Synonymous point mutation of gtfB gene caused by therapeutic X-rays exposure reduced the biofilm formation and cariogenic abilities of Streptococcus mutans.

Cell Biosci 2021 May 17;11(1):91. Epub 2021 May 17.

State Key Laboratory of Oral Diseases, West China Hospital of Stomatology, National Clinical Research Center for Oral Diseases, Sichuan University, Chengdu, 610041, China.

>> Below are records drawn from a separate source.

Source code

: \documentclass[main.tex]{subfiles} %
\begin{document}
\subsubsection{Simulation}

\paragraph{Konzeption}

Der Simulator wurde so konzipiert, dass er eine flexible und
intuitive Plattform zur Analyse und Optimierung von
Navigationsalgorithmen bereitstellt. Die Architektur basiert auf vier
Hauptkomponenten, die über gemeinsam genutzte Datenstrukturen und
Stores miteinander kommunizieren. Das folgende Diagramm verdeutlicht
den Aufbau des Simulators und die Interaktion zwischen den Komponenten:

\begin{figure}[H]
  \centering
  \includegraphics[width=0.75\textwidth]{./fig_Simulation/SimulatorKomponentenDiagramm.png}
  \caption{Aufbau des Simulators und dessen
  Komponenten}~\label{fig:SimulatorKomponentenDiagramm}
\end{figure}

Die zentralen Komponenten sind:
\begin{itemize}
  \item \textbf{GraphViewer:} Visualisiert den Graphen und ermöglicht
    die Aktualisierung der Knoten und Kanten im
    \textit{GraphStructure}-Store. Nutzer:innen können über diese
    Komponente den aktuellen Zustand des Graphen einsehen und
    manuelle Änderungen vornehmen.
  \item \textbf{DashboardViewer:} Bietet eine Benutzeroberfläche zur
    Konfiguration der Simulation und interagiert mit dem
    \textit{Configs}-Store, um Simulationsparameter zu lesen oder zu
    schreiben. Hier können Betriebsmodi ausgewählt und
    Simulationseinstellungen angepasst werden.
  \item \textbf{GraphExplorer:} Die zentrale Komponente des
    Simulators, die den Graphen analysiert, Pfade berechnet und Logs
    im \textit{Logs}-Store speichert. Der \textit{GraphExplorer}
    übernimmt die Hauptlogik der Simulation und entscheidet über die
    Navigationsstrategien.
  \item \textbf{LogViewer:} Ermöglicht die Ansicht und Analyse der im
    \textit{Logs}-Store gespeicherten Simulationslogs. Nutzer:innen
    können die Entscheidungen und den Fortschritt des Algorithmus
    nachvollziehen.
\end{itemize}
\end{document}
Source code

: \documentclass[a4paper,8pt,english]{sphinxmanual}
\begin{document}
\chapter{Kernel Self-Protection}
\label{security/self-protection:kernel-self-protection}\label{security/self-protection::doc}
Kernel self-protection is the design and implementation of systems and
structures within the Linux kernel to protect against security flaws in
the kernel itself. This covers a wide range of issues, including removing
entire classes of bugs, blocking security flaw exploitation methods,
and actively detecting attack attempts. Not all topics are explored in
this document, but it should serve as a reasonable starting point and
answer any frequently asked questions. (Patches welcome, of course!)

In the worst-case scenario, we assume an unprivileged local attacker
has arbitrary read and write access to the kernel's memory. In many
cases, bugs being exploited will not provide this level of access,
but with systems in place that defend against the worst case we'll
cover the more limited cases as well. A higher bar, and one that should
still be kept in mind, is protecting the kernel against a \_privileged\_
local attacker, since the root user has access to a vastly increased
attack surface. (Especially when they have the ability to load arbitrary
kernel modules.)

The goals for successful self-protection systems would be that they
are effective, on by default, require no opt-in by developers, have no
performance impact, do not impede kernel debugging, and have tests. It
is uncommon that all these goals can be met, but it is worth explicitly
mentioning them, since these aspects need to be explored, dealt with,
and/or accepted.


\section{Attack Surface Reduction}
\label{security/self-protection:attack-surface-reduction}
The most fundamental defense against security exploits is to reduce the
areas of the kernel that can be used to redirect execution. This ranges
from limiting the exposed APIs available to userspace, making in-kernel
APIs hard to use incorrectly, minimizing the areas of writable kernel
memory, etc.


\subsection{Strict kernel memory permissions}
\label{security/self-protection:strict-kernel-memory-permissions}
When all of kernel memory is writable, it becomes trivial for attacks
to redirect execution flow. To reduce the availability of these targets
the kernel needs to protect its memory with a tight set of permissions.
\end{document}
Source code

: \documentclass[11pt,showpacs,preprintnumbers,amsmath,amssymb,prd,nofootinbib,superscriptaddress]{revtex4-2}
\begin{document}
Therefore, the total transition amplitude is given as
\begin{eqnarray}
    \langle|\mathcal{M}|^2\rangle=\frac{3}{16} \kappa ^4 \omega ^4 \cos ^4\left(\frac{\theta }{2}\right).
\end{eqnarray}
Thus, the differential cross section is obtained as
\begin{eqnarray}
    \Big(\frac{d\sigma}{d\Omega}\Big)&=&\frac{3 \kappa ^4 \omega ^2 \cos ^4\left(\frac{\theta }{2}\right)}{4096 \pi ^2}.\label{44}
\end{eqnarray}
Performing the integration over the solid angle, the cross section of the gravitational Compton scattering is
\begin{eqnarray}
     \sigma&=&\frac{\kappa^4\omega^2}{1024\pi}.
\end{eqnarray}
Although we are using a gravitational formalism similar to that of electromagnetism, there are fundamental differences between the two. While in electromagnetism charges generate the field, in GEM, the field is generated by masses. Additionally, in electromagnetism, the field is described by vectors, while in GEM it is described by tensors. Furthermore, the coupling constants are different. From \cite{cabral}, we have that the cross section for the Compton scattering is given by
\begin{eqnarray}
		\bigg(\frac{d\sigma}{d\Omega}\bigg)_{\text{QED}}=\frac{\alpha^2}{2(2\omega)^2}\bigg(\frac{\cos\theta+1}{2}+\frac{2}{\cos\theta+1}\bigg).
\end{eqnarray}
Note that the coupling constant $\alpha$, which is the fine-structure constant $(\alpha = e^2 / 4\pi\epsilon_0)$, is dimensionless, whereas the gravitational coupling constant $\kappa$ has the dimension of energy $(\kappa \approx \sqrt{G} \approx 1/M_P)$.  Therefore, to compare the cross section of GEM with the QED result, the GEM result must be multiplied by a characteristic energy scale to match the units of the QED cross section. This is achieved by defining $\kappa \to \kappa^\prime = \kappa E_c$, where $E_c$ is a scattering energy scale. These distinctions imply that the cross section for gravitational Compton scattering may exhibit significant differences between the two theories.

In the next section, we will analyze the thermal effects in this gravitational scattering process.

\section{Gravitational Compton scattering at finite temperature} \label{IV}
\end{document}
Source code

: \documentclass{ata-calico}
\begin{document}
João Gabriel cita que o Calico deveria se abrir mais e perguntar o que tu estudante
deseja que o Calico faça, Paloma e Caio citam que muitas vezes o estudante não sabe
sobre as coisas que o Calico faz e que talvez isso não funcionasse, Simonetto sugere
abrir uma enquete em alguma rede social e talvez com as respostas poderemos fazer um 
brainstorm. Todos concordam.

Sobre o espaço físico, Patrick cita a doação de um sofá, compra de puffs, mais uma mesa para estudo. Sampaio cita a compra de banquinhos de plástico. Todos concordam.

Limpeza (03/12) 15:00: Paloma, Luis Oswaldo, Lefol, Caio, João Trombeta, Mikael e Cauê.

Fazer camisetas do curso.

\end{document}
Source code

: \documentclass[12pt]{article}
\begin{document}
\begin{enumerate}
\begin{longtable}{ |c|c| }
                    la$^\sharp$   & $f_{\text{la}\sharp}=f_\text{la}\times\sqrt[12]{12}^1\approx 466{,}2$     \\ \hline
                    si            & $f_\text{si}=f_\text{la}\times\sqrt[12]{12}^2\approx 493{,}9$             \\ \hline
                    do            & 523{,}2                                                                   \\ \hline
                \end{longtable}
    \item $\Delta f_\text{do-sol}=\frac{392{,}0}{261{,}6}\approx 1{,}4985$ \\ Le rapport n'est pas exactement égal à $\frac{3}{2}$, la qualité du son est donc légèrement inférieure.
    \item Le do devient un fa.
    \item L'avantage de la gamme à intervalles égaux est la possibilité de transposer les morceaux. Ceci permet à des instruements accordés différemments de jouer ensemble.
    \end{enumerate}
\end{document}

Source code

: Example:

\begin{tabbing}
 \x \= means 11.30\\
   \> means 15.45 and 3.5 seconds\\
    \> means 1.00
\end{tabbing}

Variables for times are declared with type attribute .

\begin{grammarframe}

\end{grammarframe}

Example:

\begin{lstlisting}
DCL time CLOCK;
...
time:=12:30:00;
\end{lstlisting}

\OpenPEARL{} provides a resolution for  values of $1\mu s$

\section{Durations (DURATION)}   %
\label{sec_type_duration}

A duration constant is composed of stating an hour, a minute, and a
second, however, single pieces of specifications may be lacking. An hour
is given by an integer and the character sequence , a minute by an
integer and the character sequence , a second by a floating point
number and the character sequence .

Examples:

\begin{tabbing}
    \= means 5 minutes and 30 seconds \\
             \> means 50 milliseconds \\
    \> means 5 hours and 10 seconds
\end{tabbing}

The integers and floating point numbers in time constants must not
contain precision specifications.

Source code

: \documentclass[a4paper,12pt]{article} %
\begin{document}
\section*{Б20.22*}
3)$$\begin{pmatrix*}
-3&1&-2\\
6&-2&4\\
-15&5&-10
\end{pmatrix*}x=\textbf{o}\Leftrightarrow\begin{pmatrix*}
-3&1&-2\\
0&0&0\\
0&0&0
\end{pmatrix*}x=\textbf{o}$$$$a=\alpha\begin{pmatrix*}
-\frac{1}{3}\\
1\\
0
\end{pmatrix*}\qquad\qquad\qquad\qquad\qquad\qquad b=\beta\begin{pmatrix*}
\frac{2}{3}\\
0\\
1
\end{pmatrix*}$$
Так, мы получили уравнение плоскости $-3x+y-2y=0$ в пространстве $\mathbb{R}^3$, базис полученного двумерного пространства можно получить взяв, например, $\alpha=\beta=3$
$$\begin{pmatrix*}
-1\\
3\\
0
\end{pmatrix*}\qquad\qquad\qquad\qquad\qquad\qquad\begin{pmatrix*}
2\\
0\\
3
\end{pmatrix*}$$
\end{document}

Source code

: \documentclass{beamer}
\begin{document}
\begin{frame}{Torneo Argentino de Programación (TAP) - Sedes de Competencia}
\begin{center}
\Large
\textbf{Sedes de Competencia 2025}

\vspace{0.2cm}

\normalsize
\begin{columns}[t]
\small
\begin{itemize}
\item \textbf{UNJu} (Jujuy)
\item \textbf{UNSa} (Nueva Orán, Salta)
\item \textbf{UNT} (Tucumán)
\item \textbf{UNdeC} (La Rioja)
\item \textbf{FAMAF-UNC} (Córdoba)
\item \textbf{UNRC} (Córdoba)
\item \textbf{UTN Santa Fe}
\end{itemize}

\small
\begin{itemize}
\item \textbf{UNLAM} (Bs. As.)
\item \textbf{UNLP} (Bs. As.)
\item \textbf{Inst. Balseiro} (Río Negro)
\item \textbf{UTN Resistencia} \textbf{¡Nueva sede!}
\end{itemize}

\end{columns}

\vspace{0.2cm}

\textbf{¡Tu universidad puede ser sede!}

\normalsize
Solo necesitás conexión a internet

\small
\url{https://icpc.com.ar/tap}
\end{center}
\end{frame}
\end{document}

Background: The shift of oral microbiota is a critical factor of radiation caries in head and neck cancer patients after the radiotherapy. However, the direct effects of irradiation on the genome and virulence of cariogenic bacteria are poorly described. Here we investigated the genomic mutations and virulence change of Streptococcus mutans (S. mutans), the major cariogenic bacteria, exposed to the therapeutic doses of X-rays.

Results: X-ray reduced the survival fraction of S. mutans and impacted its biofilm formation. We isolated a biofilm formation-deficient mutant #858 whose genome only possessed three synonymous mutations (c.2043 T > C, c.2100C > T, c.2109A > G) in gtfB gene. The "silent mutation" of c.2043 T > C in gtfB gene can cause the down-regulation of all of the gtfs genes' expression and decrease the GtfB enzyme secretion without the effect on the growth due to the codon bias. #858 and synonymous point mutation strain gtfB , similar to the gtfB gene null mutant Δ gtfB, can significantly decrease the extracellular polysaccharide production, biofilm formation and cariogenic capabilities both in vitro and in vivo compared with wild type.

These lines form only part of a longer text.